The Beganning

My name is lesley, i'm 22 years old. I have two beautiful kids, and i am an addict. I love to do oxy's or roxy's or anything like a pain pill or nerve pill, i have been doing drugs since i had my son three years ago. As soon as i had the first script of perc's when i had my son is where it all began and turned into my worst nightmare. It has opened my eyes to a mean cruel world that i never knew exsisted...It will be a week tomorrow and i am excited, but yet still depressed and just want a pill to fix it for now...I've went threw the cold chills sweaty hands shaking throwing up restless nights and it's just about over with. the urges are the hardest thing for me because i'm sorrounded by addicts all in my family, but i've got to be strong and fight it..one day at a time!!!!
Hi Lesley - Welcome to the Board! Congratulations on getting clean and on admitting your problem. We all loved to do pain pills here at one time too. That changed for all of us. You will notice that alot of us here are in our 40's and 50's. One thing I'm sure we can all agree on is that we wish we would have stopped in our 20's. We thought we were only damaging ourselves but in reality the whole family suffers. We've lost friends, jobs, and much much more. I hope and pray that you spare yourself the suffering and stay clean.
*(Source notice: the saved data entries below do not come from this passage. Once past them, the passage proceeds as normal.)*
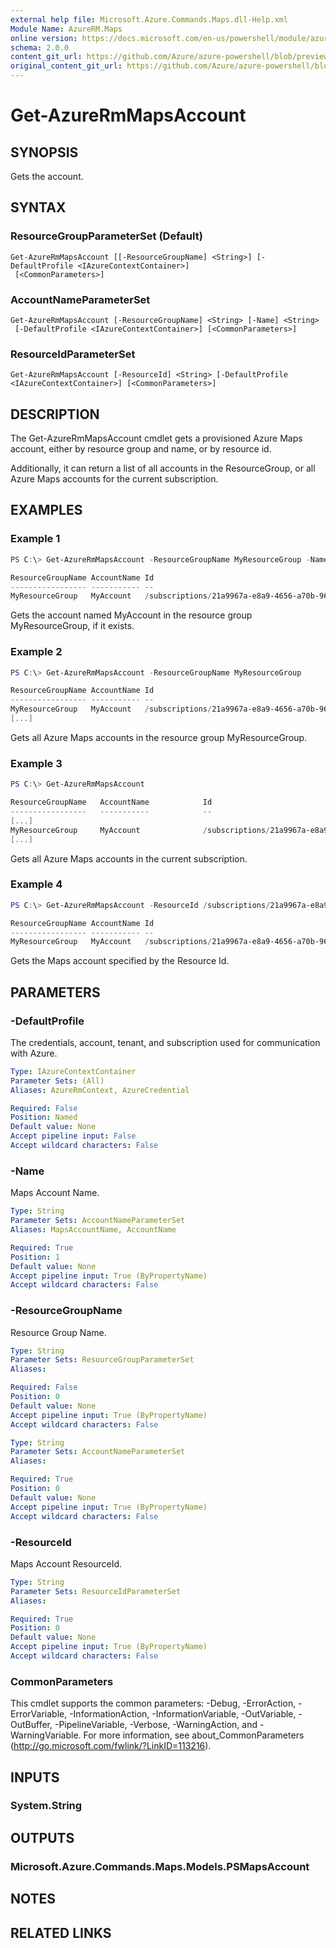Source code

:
 ```yaml
---
external help file: Microsoft.Azure.Commands.Maps.dll-Help.xml
Module Name: AzureRM.Maps
online version: https://docs.microsoft.com/en-us/powershell/module/azurerm.maps/get-azurermmapsaccount
schema: 2.0.0
content_git_url: https://github.com/Azure/azure-powershell/blob/preview/src/ResourceManager/Maps/Commands.Maps/help/Get-AzureRmMapsAccount.md
original_content_git_url: https://github.com/Azure/azure-powershell/blob/preview/src/ResourceManager/Maps/Commands.Maps/help/Get-AzureRmMapsAccount.md
---
```


# Get-AzureRmMapsAccount

## SYNOPSIS
Gets the account.

## SYNTAX

### ResourceGroupParameterSet (Default)
```
Get-AzureRmMapsAccount [[-ResourceGroupName] <String>] [-DefaultProfile <IAzureContextContainer>]
 [<CommonParameters>]
```

### AccountNameParameterSet
```
Get-AzureRmMapsAccount [-ResourceGroupName] <String> [-Name] <String>
 [-DefaultProfile <IAzureContextContainer>] [<CommonParameters>]
```

### ResourceIdParameterSet
```
Get-AzureRmMapsAccount [-ResourceId] <String> [-DefaultProfile <IAzureContextContainer>] [<CommonParameters>]
```

## DESCRIPTION
The Get-AzureRmMapsAccount cmdlet gets a provisioned Azure Maps account, either by resource group and name, or by resource id.

Additionally, it can return a list of all accounts in the ResourceGroup, or all Azure Maps accounts for the current subscription.

## EXAMPLES

### Example 1
```powershell
PS C:\> Get-AzureRmMapsAccount -ResourceGroupName MyResourceGroup -Name MyAccount

ResourceGroupName AccountName Id
----------------- ----------- --
MyResourceGroup   MyAccount   /subscriptions/21a9967a-e8a9-4656-a70b-96ff1c4d05a0/resourceGroups/MyResourceGroup/providers/Microsoft.Maps/accounts/MyAccount
```

Gets the account named MyAccount in the resource group MyResourceGroup, if it exists.

### Example 2
```powershell
PS C:\> Get-AzureRmMapsAccount -ResourceGroupName MyResourceGroup

ResourceGroupName AccountName Id
----------------- ----------- --
MyResourceGroup   MyAccount   /subscriptions/21a9967a-e8a9-4656-a70b-96ff1c4d05a0/resourceGroups/MyResourceGroup/providers/Microsoft.Maps/accounts/MyAccount
[...]
```

Gets all Azure Maps accounts in the resource group MyResourceGroup.

### Example 3
```powershell
PS C:\> Get-AzureRmMapsAccount

ResourceGroupName   AccountName            Id
-----------------   -----------            --
[...]
MyResourceGroup     MyAccount              /subscriptions/21a9967a-e8a9-4656-a70b-96ff1c4d05a0/resourceGroups/MyResourceGroup/providers/Microsoft.Maps/accounts/MyAccount
[...]
```

Gets all Azure Maps accounts in the current subscription.

### Example 4
```powershell
PS C:\> Get-AzureRmMapsAccount -ResourceId /subscriptions/21a9967a-e8a9-4656-a70b-96ff1c4d05a0/resourceGroups/MyResourceGroup/providers/Microsoft.Maps/accounts/MyAccount

ResourceGroupName AccountName Id
----------------- ----------- --
MyResourceGroup   MyAccount   /subscriptions/21a9967a-e8a9-4656-a70b-96ff1c4d05a0/resourceGroups/MyResourceGroup/providers/Microsoft.Maps/accounts/MyAccount
```

Gets the Maps account specified by the Resource Id.

## PARAMETERS

### -DefaultProfile
The credentials, account, tenant, and subscription used for communication with Azure.

```yaml
Type: IAzureContextContainer
Parameter Sets: (All)
Aliases: AzureRmContext, AzureCredential

Required: False
Position: Named
Default value: None
Accept pipeline input: False
Accept wildcard characters: False
```

### -Name
Maps Account Name.

```yaml
Type: String
Parameter Sets: AccountNameParameterSet
Aliases: MapsAccountName, AccountName

Required: True
Position: 1
Default value: None
Accept pipeline input: True (ByPropertyName)
Accept wildcard characters: False
```

### -ResourceGroupName
Resource Group Name.

```yaml
Type: String
Parameter Sets: ResourceGroupParameterSet
Aliases:

Required: False
Position: 0
Default value: None
Accept pipeline input: True (ByPropertyName)
Accept wildcard characters: False
```

```yaml
Type: String
Parameter Sets: AccountNameParameterSet
Aliases:

Required: True
Position: 0
Default value: None
Accept pipeline input: True (ByPropertyName)
Accept wildcard characters: False
```

### -ResourceId
Maps Account ResourceId.

```yaml
Type: String
Parameter Sets: ResourceIdParameterSet
Aliases:

Required: True
Position: 0
Default value: None
Accept pipeline input: True (ByPropertyName)
Accept wildcard characters: False
```

### CommonParameters
This cmdlet supports the common parameters: -Debug, -ErrorAction, -ErrorVariable, -InformationAction, -InformationVariable, -OutVariable, -OutBuffer, -PipelineVariable, -Verbose, -WarningAction, and -WarningVariable. For more information, see about_CommonParameters (http://go.microsoft.com/fwlink/?LinkID=113216).

## INPUTS

### System.String

## OUTPUTS

### Microsoft.Azure.Commands.Maps.Models.PSMapsAccount

## NOTES

## RELATED LINKS

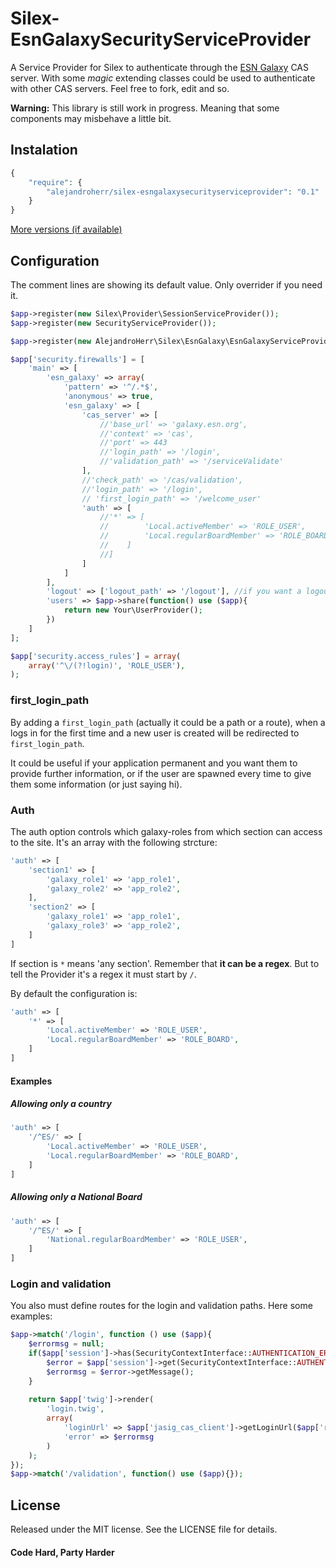 Silex-EsnGalaxySecurityServiceProvider
======================================
A Service Provider for Silex to authenticate through the [ESN Galaxy](http://galaxy.esn.org) CAS server.
With some *magic* extending classes could be used to authenticate with other CAS servers. Feel free to fork, edit and so.

**Warning:** This library is still work in progress. Meaning that some components may misbehave a little bit.
## Instalation

```php
{
    "require": {
        "alejandroherr/silex-esngalaxysecurityserviceprovider": "0.1"
    }
}
```
[More versions (if available)](https://packagist.org/packages/alejandroherr/silex-esngalaxysecurityserviceprovider)
## Configuration
The comment lines are showing its default value. Only overrider if you need it.
```php
$app->register(new Silex\Provider\SessionServiceProvider());
$app->register(new SecurityServiceProvider());

$app->register(new AlejandroHerr\Silex\EsnGalaxy\EsnGalaxyServiceProvider());

$app['security.firewalls'] = [
    'main' => [  
        'esn_galaxy' => array(   
            'pattern' => '^/.*$',
            'anonymous' => true,
            'esn_galaxy' => [
                'cas_server' => [
                    //'base_url' => 'galaxy.esn.org',
                    //'context' => 'cas',
                    //'port' => 443
                    //'login_path' => '/login',
                    //'validation_path' => '/serviceValidate'
                ],
                //'check_path' => '/cas/validation',
                //'login_path' => '/login',
                // 'first_login_path' => '/welcome_user'
                'auth' => [
                    //'*' => [
                    //        'Local.activeMember' => 'ROLE_USER',
                    //        'Local.regularBoardMember' => 'ROLE_BOARD',
                    //    ]
                    //]
                ]
            ]
        ],
        'logout' => ['logout_path' => '/logout'], //if you want a logout
        'users' => $app->share(function() use ($app){
            return new Your\UserProvider();
        })
    ]
];

$app['security.access_rules'] = array(
    array('^\/(?!login)', 'ROLE_USER'),
);
```
### first_login_path
By adding a `first_login_path` (actually it could be a path or a route), when a logs in for the first time and a new user is created will be redirected to `first_login_path`.

It could be useful if your application permanent and you want them to provide further information, or if the user are spawned every time to give them some information (or just saying hi).
### Auth
The auth option controls which galaxy-roles from which section can access to the site. It's an array with the following strcture:
```php
'auth' => [
    'section1' => [
        'galaxy_role1' => 'app_role1',
        'galaxy_role2' => 'app_role2',
    ],
    'section2' => [
        'galaxy_role1' => 'app_role1',
        'galaxy_role3' => 'app_role2',
    ]
]
```

If section is `*` means 'any section'. Remember that **it can be a regex**. But to tell the Provider it's a regex it must start by `/`.

By default the configuration is:
```php
'auth' => [
    '*' => [
        'Local.activeMember' => 'ROLE_USER',
        'Local.regularBoardMember' => 'ROLE_BOARD',
    ]
]
```
#### Examples
##### Allowing only a country
```php
'auth' => [
    '/^ES/' => [
        'Local.activeMember' => 'ROLE_USER',
        'Local.regularBoardMember' => 'ROLE_BOARD',
    ]
]
```
##### Allowing only a National Board
```php
'auth' => [
    '/^ES/' => [
        'National.regularBoardMember' => 'ROLE_USER',
    ]
]
```

### Login and validation
You also must define routes for the login and validation paths. Here some examples:

```php
$app->match('/login', function () use ($app){		
	$errormsg = null;
	if($app['session']->has(SecurityContextInterface::AUTHENTICATION_ERROR)){
	    $error = $app['session']->get(SecurityContextInterface::AUTHENTICATION_ERROR);
	    $errormsg = $error->getMessage();
	}
    
	return $app['twig']->render(
	    'login.twig',
	    array(
	        'loginUrl' => $app['jasig_cas_client']->getLoginUrl($app['request']),
	        'error' => $errormsg
	    )
	);
});
$app->match('/validation', function() use ($app){});
```

## License
Released under the MIT license. See the LICENSE file for details.

#### Code Hard, Party Harder
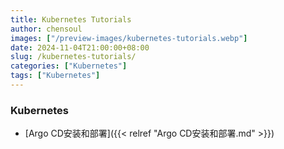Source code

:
 ```yaml
---
title: Kubernetes Tutorials
author: chensoul
images: ["/preview-images/kubernetes-tutorials.webp"]
date: 2024-11-04T21:00:00+08:00
slug: /kubernetes-tutorials/
categories: ["Kubernetes"]
tags: ["Kubernetes"]
---
```


### Kubernetes
* [Argo CD安装和部署]({{< relref "Argo CD安装和部署.md" >}})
Are you getting any outside support?

Please keep coming back and let us know how you are doing. You are still at a most difficult phase. It does get better!!
Glad you're here Leslie. A week is great! And you're right, you're over the worst of it. Just remember that if you use again, you'll start all over again and it's just not worth it. Every withdrawal will get worse than the last. You're young, you've got that going for you. You don't have years of abuse to contend with. I hope that you're able to get some face to face support. NA and AA is free and I'm sure that there are meetings available in your area. Whatever you decide to do, just know that you and those kids are worth it. I hope we see more of you.
Makiah,stay strong,your about at the same stage my 18 year old son is at.i hope you both can do this.I believe life will be so much easier for you once you are sober.At the very least finacially it should be way better,as in my sons case he owes thousands of dollars to various places including me because of his addiction.Its so very sad for me as his Mom to see what a rough start to becoming an adult and being responsible for himself,he is so far in debt it will take many years to get out of it.Right now I am struggling to find a rehab center for my son in the hopes that will help him get to a point where the cravings arent as severe and he can manage on his own.